A abordagem transcendente e as disciplinas escolares

Basicamente existem duas formas de abordagem de conteúdos quanto à relação com a religião: a abordagem imanente e a abordagem transcendente. Na primeira, os conteúdos são concebidos e apresentados como entes absolutos, que encerram em si mesmos o seu significado e sentido, enquanto na segunda, eles são concebidos e apresentados como entes relacionados, cujo significado somente pode ser compreendido na relação de uns com os outros, e, sobretudo, com aquele que trouxe todas as coisas à existência: o Deus absoluto e pessoal das Escrituras Sagradas. Quando apresentamos essa distinção, utilizamos um exemplo prático envolvendo a matemática, especificamente o princípio da adição, para ilustrar como essas abordagens se diferenciam. O propósito deste apêndice é ampliar esse esforço, oferecendo, de forma breve, uma descrição de como as duas abordagens se distinguem em relação aos conteúdos das diversas disciplinas escolares.

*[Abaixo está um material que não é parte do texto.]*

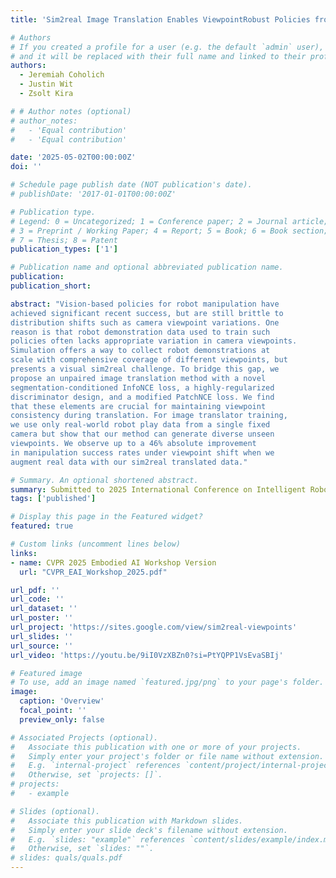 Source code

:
 ```yaml
---
title: 'Sim2real Image Translation Enables ViewpointRobust Policies from Fixed-Camera Datasets'

# Authors
# If you created a profile for a user (e.g. the default `admin` user), write the username (folder name) here
# and it will be replaced with their full name and linked to their profile.
authors:
  - Jeremiah Coholich
  - Justin Wit
  - Zsolt Kira

# # Author notes (optional)
# author_notes:
#   - 'Equal contribution'
#   - 'Equal contribution'

date: '2025-05-02T00:00:00Z'
doi: ''

# Schedule page publish date (NOT publication's date).
# publishDate: '2017-01-01T00:00:00Z'

# Publication type.
# Legend: 0 = Uncategorized; 1 = Conference paper; 2 = Journal article;
# 3 = Preprint / Working Paper; 4 = Report; 5 = Book; 6 = Book section;
# 7 = Thesis; 8 = Patent
publication_types: ['1']

# Publication name and optional abbreviated publication name.
publication:
publication_short:

abstract: "Vision-based policies for robot manipulation have
achieved significant recent success, but are still brittle to
distribution shifts such as camera viewpoint variations. One
reason is that robot demonstration data used to train such
policies often lacks appropriate variation in camera viewpoints.
Simulation offers a way to collect robot demonstrations at
scale with comprehensive coverage of different viewpoints, but
presents a visual sim2real challenge. To bridge this gap, we
propose an unpaired image translation method with a novel
segmentation-conditioned InfoNCE loss, a highly-regularized
discriminator design, and a modified PatchNCE loss. We find
that these elements are crucial for maintaining viewpoint
consistency during translation. For image translator training,
we use only real-world robot play data from a single fixed
camera but show that our method can generate diverse unseen
viewpoints. We observe up to a 46% absolute improvement
in manipulation success rates under viewpoint shift when we
augment real data with our sim2real translated data."

# Summary. An optional shortened abstract.
summary: Submitted to 2025 International Conference on Intelligent Robots and Systems (IROS)
tags: ['published']

# Display this page in the Featured widget?
featured: true

# Custom links (uncomment lines below)
links:
- name: CVPR 2025 Embodied AI Workshop Version
  url: "CVPR_EAI_Workshop_2025.pdf"

url_pdf: ''
url_code: ''
url_dataset: ''
url_poster: ''
url_project: 'https://sites.google.com/view/sim2real-viewpoints'
url_slides: ''
url_source: ''
url_video: 'https://youtu.be/9iI0VzXBZn0?si=PtYQPP1VsEvaSBIj'

# Featured image
# To use, add an image named `featured.jpg/png` to your page's folder.
image:
  caption: 'Overview'
  focal_point: ''
  preview_only: false

# Associated Projects (optional).
#   Associate this publication with one or more of your projects.
#   Simply enter your project's folder or file name without extension.
#   E.g. `internal-project` references `content/project/internal-project/index.md`.
#   Otherwise, set `projects: []`.
# projects:
#   - example

# Slides (optional).
#   Associate this publication with Markdown slides.
#   Simply enter your slide deck's filename without extension.
#   E.g. `slides: "example"` references `content/slides/example/index.md`.
#   Otherwise, set `slides: ""`.
# slides: quals/quals.pdf
---
```


<!-- {{% callout note %}}
Click the _Cite_ button above to demo the feature to enable visitors to import publication metadata into their reference management software.
{{% /callout %}}

{{% callout note %}}
Create your slides in Markdown - click the _Slides_ button to check out the example.
{{% /callout %}}

Supplementary notes can be added here, including [code, math, and images](https://wowchemy.com/docs/writing-markdown-latex/). -->
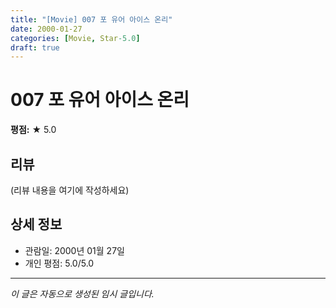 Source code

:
 ```yaml
---
title: "[Movie] 007 포 유어 아이스 온리"
date: 2000-01-27
categories: [Movie, Star-5.0]
draft: true
---
```


# 007 포 유어 아이스 온리

**평점:** ★ 5.0

## 리뷰

(리뷰 내용을 여기에 작성하세요)

## 상세 정보

- 관람일: 2000년 01월 27일
- 개인 평점: 5.0/5.0

---

*이 글은 자동으로 생성된 임시 글입니다.*
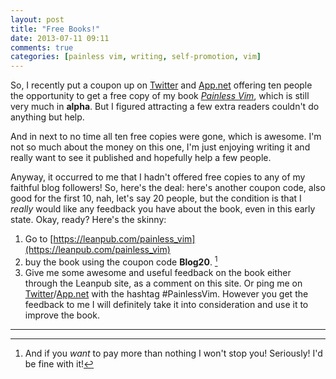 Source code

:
 ```yaml
---
layout: post
title: "Free Books!"
date: 2013-07-11 09:11
comments: true
categories: [painless vim, writing, self-promotion, vim]
---
```


So, I recently put a coupon up on [Twitter] and [App.net] offering ten people the opportunity to get a free copy of my book *[Painless Vim]*, which is still very much in **alpha**. But I figured attracting a few extra readers couldn't do anything but help. 

And in next to no time all ten free copies were gone, which is awesome. I'm not so much about the money on this one, I'm just enjoying writing it and really want to see it published and hopefully help a few people. 

Anyway, it occurred to me that I hadn't offered free copies to any of my faithful blog followers! So, here's the deal: here's another coupon code, also good for the first 10, nah, let's say 20 people, but the condition is that I *really* would like any feedback you have about the book, even in this early state. Okay, ready? Here's the skinny:

1. Go to [https://leanpub.com/painless_vim](https://leanpub.com/painless_vim)
2. buy the book using the coupon code **Blog20**. [^paymor]
3. Give me some awesome and useful feedback on the book either through the Leanpub site, as a comment on this site. Or ping me on [Twitter]/[App.net] with the hashtag #PainlessVim. However you get the feedback to me I will definitely take it into consideration and use it to improve the book.

* * *

[^paymor]: And if you *want* to pay more than nothing I won't stop you! Seriously! I'd be fine with it!

[Twitter]: https://twitter.com/poginate

[App.net]: https://alpha.app.net/poginate

[Painless Vim]: https://leanpub.com/painless_vim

Nossa expectativa é que este material sirva como ponto de partida para que os professores reflitam sobre como o compromisso com a fé cristã pode influenciar e transformar a maneira como ensinam suas disciplinas.

O ensino das línguas

Na abordagem imanente, a língua — seja materna, seja estrangeira — é geralmente concebida e apresentada como um sistema de signos originado casualmente e construído ex nihilo ao longo da história e das interações sociais. Consequentemente, ela é vista como um produto arbitrário da criatividade humana. O aprendizado da língua geralmente é estimulado pelo benefício individual que possui, estando este benefício relacionado à expressão pessoal ou à ascensão social e econômica. A literatura, que compõe o currículo de línguas, normalmente é explorada apenas em seus aspectos técnicos e culturais, sem maiores questionamentos quanto aos valores e cosmovisões que subjazem a ela.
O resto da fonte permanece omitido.